The Swiss drug giant spent $10.4 billion in 2008 for a 25% stake in Alcon. It is exercising an option under that agreement to purchase Nestlé's remaining 52% stake in Alcon for $28.1 billion, or $180 per share. Novartis will then spend $11.2 billion for the remaining publicly-owned shares of the company.
Nestlé purchased its stake in Alcon, which was based in Fort Worth, Texas, in 1977 for $280 million. In 2008, Alcon had $6.3 billion in sales divided between surgical products (46%), pharmaceuticals (41%), and consumer products such as eye drops (13%).
The deal is the most recent move by a large pharmaceutical firm to supplement income from traditional prescription drugs by acquiring over-the-counter, generic, or specialty healthcare businesses. Last month, for example, Sanofi-Aventis announced plans to acquire Chattem, a U.S.-based consumer healthcare firm, for $1.9 billion.

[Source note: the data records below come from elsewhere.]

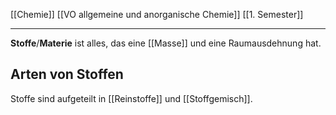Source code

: [[Chemie]] [[VO allgemeine und anorganische Chemie]] [[1. Semester]]

---

**Stoffe**/**Materie** ist alles, das eine [[Masse]] und eine Raumausdehnung hat.

## Arten von Stoffen

Stoffe sind aufgeteilt in [[Reinstoffe]] und [[Stoffgemisch]].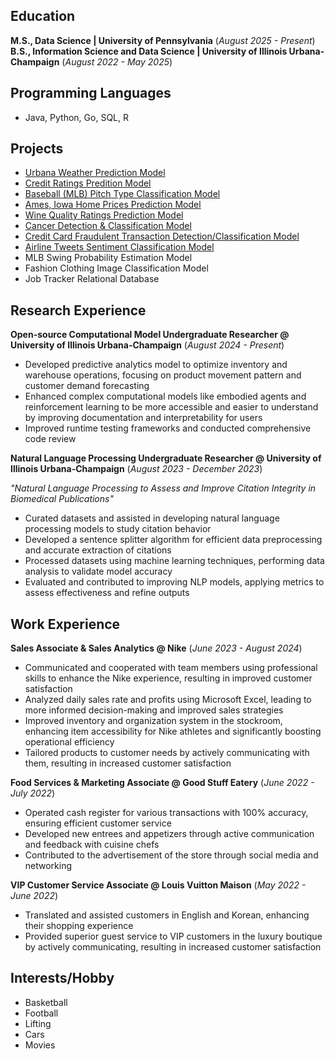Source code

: ## Education
**M.S., Data Science | University of Pennsylvania** (_August 2025 - Present_)
**B.S., Information Science and Data Science | University of Illinois Urbana-Champaign** (_August 2022 - May 2025_)

## Programming Languages
 - Java, Python, Go, SQL, R

## Projects
- [Urbana Weather Prediction Model](https://github.com/alexkim0629/UrbanaWeather/blob/main/urbana-weather.ipynb)
- [Credit Ratings Predition Model](https://github.com/alexkim0629/UrbanaWeather/blob/main/credit-rating.ipynb)
- [Baseball (MLB) Pitch Type Classification Model](https://github.com/alexkim0629/Projects/blob/main/pitch-classification.ipynb)
- [Ames, Iowa Home Prices Prediction Model](https://github.com/alexkim0629/Projects/blob/main/ames-home.ipynb)
- [Wine Quality Ratings Prediction Model](https://github.com/alexkim0629/Projects/blob/main/wine-quality.ipynb)
- [Cancer Detection & Classification Model](https://github.com/alexkim0629/Projects/blob/main/gene-expression.ipynb)
- [Credit Card Fraudulent Transaction Detection/Classification Model](https://github.com/alexkim0629/Projects/blob/main/credit-fraud.ipynb)
- [Airline Tweets Sentiment Classification Model](https://github.com/alexkim0629/Projects/blob/main/airline-sentiment.ipynb)
- MLB Swing Probability Estimation Model
- Fashion Clothing Image Classification Model
- Job Tracker Relational Database

## Research Experience
**Open-source Computational Model Undergraduate Researcher @ University of Illinois Urbana-Champaign** (_August 2024 - Present_)
- Developed predictive analytics model to optimize inventory and warehouse operations, focusing on product movement pattern and customer demand forecasting
- Enhanced complex computational models like embodied agents and reinforcement learning to be more accessible and easier to understand by improving documentation and interpretability for users
- Improved runtime testing frameworks and conducted comprehensive code review

**Natural Language Processing Undergraduate Researcher @ University of Illinois Urbana-Champaign** (_August 2023 - December 2023_)

_"Natural Language Processing to Assess and Improve Citation Integrity in Biomedical Publications"_
- Curated datasets and assisted in developing natural language processing models to study citation behavior 
- Developed a sentence splitter algorithm for efficient data preprocessing and accurate extraction of citations
- Processed datasets using machine learning techniques, performing data analysis to validate model accuracy
- Evaluated and contributed to improving NLP models, applying metrics to assess effectiveness and refine outputs


## Work Experience 
**Sales Associate & Sales Analytics @ Nike** (_June 2023 - August 2024_)
- Communicated and cooperated with team members using professional skills to enhance the Nike experience, resulting in improved customer satisfaction
- Analyzed daily sales rate and profits using Microsoft Excel, leading to more informed decision-making and improved sales strategies
- Improved inventory and organization system in the stockroom, enhancing item accessibility for Nike athletes and significantly boosting operational efficiency
- Tailored products to customer needs by actively communicating with them, resulting in increased customer satisfaction

**Food Services & Marketing Associate @ Good Stuff Eatery** (_June 2022 - July 2022_)
- Operated cash register for various transactions with 100% accuracy, ensuring efficient customer service
- Developed new entrees and appetizers through active communication and feedback with cuisine chefs
- Contributed to the advertisement of the store through social media and networking

**VIP Customer Service Associate @ Louis Vuitton Maison** (_May 2022 - June 2022_)
- Translated and assisted customers in English and Korean, enhancing their shopping experience
- Provided superior guest service to VIP customers in the luxury boutique by actively communicating, resulting in increased customer satisfaction

## Interests/Hobby
- Basketball
- Football
- Lifting
- Cars
- Movies


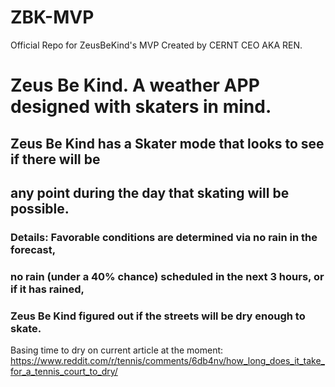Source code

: # ZBK-MVP
Official Repo for ZeusBeKind's MVP Created by CERNT CEO AKA REN.

# Zeus Be Kind. A weather APP designed with skaters in mind.
## Zeus Be Kind has a Skater mode that looks to see if there will be 
## any point during the day that skating will be possible.
### Details: Favorable conditions are determined via no rain in the forecast,
### no rain (under a 40% chance) scheduled in the next 3 hours, or if it has rained,
### Zeus Be Kind figured out if the streets will be dry enough to skate.
Basing time to dry on current article at the moment: https://www.reddit.com/r/tennis/comments/6db4nv/how_long_does_it_take_for_a_tennis_court_to_dry/
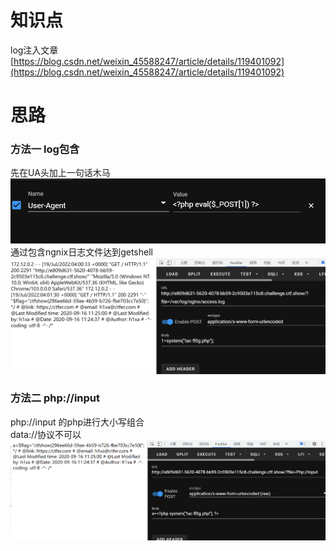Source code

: # 知识点
log注入文章<br />[https://blog.csdn.net/weixin_45588247/article/details/119401092](https://blog.csdn.net/weixin_45588247/article/details/119401092)
# 思路
### 方法一 log包含
先在UA头加上一句话木马<br />![image.png](./images/20231018_0001241359.png)<br />通过包含ngnix日志文件达到getshell<br />![image.png](./images/20231018_0001255800.png)
### 方法二 php://input
php://input 的php进行大小写组合<br />data://协议不可以<br />![image.png](./images/20231018_0001266572.png)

"The addition of Alcon will strategically strengthen our healthcare portfolio and our position in eye care, a sector with dynamic growth due to the increasing patient needs of an aging population," says Novartis CEO Daniel Vasella.
Vasella adds that the acquisition will combine the research and marketing assets of Alcon with Novartis' Ciba Vision eye care business, which specializes in contact lenses. Combined, Novartis estimates that the companies' businesses cover 70% of the global vision care market.
Upon successful completion of the deal, Alcon will operate as a division of Novartis. The total eye care business at Novartis will have annual sales of about $8.5 billion.